Monday, November 13, 2006

Phantom, Phantasm Fragments:

Oliver Sachs on phantom limbs:
"All amputees, and all who work with them, know that a phantom limb is essential if the artificial limb is to be used. Dr. Michael Kremer writes: 'Its value to the amputee is enormous. I am quite certain that no amputee with an artificial lower limb can walk on it satisfactorily until the body-image, in other words the phantom, is incorporated into it.'
Thus the disappearance of a phantom may be disastrous, and its recovery, its re-animation, a matter of urgency.
and later a description from a patient: " There's this thing, this ghost-foot, which sometimes hurts like hell - and the toes curl up, or go into spasm. This is worst at night, or with the prosthesis off, or when I'm not doing anything. It goes away, when I strap the prosthesis on and walk. I still feel the leg then, vividly, but it's a good phantom, different - it animates the prosthesis, and allows me to walk."
With this patient, with all patients, is not the use all-important, in dispelling a 'bad' (or passive, or pathological) phantom, if it exists; and in keeping the 'good' phantom - that is, the persisting personal limb-memory or limb-image - alive, active, and well, as they need?"
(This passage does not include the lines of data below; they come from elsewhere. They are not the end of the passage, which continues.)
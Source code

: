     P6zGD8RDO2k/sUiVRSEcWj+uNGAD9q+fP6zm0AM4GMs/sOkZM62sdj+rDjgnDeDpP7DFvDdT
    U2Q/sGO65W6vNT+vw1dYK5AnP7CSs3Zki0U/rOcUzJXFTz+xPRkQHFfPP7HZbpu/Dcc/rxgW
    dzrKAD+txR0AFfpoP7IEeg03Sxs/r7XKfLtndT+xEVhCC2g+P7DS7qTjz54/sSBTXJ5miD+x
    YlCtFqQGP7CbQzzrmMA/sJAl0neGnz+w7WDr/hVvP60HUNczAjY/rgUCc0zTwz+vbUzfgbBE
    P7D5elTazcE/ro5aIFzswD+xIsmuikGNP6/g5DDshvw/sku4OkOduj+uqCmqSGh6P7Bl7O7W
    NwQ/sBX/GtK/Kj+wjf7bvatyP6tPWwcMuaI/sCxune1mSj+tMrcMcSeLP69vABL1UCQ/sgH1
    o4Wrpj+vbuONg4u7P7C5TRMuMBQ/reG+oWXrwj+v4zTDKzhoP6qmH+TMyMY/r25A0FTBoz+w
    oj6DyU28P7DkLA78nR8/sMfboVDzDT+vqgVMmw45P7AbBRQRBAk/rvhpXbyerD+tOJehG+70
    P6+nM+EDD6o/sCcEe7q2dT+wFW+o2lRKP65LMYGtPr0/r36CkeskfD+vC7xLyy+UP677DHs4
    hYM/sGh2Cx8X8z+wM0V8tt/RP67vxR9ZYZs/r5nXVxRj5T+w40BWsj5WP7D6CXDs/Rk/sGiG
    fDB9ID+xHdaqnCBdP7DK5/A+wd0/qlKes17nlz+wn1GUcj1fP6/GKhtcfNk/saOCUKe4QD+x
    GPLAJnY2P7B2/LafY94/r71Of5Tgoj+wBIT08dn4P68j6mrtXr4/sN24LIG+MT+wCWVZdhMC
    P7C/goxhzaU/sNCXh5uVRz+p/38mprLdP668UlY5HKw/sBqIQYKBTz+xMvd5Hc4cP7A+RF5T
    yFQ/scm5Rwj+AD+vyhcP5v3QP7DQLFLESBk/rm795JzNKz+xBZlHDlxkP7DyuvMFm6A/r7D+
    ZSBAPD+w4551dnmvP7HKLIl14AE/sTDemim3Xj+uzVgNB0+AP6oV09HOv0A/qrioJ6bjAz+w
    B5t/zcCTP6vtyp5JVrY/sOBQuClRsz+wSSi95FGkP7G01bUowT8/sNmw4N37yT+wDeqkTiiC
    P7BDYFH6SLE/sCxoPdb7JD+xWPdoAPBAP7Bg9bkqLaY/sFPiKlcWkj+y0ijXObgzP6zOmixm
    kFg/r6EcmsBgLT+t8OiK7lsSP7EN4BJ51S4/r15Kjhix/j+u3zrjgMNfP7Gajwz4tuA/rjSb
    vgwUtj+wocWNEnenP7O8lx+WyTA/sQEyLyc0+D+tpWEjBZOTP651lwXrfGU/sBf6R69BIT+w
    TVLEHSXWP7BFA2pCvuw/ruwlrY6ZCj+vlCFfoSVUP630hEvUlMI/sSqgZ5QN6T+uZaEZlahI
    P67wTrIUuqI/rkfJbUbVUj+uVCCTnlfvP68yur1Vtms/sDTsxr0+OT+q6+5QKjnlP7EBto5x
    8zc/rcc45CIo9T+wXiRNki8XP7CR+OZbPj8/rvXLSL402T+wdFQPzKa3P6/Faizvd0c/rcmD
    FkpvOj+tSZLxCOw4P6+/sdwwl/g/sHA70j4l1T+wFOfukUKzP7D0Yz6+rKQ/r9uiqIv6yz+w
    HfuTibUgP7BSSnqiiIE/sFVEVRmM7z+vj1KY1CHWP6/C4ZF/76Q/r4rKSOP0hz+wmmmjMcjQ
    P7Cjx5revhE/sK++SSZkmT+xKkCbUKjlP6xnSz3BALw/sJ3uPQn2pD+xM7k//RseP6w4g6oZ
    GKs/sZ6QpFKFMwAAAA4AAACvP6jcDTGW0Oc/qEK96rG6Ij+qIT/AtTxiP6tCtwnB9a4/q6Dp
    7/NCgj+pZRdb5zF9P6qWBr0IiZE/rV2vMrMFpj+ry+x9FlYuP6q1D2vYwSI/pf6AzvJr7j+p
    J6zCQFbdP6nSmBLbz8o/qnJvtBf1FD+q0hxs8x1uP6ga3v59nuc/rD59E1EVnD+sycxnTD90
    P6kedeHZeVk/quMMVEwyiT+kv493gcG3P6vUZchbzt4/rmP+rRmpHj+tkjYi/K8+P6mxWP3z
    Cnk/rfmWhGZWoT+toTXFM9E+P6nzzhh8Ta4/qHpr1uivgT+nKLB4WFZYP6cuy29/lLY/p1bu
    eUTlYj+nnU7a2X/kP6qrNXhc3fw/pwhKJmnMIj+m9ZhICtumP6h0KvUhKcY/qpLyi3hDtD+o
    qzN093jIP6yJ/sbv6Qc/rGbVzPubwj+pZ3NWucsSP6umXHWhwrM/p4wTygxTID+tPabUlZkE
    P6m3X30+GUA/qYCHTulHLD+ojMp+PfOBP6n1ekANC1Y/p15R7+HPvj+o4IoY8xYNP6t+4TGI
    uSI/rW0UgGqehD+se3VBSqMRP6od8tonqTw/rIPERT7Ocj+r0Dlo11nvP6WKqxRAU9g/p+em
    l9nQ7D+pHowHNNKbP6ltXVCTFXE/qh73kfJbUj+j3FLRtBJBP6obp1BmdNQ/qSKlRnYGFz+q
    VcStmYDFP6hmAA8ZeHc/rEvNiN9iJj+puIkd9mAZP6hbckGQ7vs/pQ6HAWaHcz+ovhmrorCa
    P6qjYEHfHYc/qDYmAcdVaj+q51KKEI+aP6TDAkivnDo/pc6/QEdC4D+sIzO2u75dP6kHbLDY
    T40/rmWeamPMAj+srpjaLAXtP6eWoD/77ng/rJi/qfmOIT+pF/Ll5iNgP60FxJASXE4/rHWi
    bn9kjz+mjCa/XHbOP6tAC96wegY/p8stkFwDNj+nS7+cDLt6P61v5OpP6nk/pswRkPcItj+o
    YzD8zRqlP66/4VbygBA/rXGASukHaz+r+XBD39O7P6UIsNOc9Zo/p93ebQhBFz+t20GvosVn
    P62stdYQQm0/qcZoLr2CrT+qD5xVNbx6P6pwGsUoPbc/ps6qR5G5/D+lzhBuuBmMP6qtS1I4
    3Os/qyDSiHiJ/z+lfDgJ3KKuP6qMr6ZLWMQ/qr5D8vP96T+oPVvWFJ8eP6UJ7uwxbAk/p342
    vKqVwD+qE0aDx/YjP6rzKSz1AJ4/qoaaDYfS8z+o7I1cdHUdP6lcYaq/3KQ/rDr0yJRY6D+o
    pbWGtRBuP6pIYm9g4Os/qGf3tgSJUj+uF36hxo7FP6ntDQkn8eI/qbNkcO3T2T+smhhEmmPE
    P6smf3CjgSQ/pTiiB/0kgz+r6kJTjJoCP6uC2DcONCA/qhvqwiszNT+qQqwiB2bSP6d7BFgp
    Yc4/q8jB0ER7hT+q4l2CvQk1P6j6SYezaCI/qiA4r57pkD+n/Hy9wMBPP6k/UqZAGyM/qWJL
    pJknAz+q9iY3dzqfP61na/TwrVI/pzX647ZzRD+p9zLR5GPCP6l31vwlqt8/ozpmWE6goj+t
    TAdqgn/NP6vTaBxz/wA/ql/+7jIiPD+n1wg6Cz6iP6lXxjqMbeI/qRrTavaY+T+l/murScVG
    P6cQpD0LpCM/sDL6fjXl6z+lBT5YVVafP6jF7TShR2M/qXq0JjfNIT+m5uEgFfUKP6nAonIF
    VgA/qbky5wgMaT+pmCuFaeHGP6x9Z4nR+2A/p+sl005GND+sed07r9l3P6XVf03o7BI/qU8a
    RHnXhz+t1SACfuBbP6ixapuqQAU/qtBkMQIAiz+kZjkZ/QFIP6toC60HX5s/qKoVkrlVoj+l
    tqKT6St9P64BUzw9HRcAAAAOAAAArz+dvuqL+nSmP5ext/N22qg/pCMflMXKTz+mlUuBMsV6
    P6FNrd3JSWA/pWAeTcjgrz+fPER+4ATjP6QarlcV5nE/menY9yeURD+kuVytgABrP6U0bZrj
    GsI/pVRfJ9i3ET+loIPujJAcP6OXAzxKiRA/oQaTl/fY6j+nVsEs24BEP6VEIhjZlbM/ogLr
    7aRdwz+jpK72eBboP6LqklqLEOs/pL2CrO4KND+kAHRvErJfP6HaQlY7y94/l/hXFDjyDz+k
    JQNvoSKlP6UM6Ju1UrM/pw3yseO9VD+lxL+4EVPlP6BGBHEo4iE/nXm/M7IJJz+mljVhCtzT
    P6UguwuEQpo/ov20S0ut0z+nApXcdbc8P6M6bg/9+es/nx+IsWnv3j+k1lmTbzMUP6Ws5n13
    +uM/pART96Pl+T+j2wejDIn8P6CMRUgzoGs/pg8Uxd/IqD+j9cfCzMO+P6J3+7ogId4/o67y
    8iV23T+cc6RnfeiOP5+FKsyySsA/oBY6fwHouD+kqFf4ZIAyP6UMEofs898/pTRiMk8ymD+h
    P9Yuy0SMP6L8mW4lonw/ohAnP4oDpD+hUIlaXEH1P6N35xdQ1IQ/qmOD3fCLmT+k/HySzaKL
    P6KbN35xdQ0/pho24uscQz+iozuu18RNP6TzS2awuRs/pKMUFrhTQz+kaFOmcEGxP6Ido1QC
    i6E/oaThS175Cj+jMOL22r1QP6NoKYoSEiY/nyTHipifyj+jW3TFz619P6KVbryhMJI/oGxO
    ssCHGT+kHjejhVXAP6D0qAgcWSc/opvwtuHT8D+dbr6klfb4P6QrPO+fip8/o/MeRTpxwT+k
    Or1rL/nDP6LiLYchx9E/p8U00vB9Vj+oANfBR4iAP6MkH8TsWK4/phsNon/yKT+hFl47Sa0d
my extrapolation: Amputation, or rupture is the only way to experience the mental and physical maps, or zones, or patterns that underpin not only our bodies, but our cultural reality. The phantom limbs of amputees have their correlative in culture, we live with phantoms in this sense, some 'hurt like hell' (from above statement from an amputee describing his phantom foot) and others allow us to function, 'to walk, explore, and breath' in our cultural landscape. Sometimes, as in the above example, the same phantom both "hurts like hell," and in a different situation, allows us to walk. We all have our 'bad' phantoms, and certainly our collective culture functions with both severely 'bad' phantansmic entities (fundamentalist ideologies, for example.) Realizing this, getting to know your phantom limbs, understanding the natures of these entities that shadow all of our movements is necessary if you want to eliminate those entities that "hurt like hell." The only way to be healthy is to learn to "throw out the baby, and confront the contents of the cultural bathwater," to paraphrase Slavoj Zizek. Or put another way, amputation or rupture is sometimes the best tool we have to understand ourselves and the world.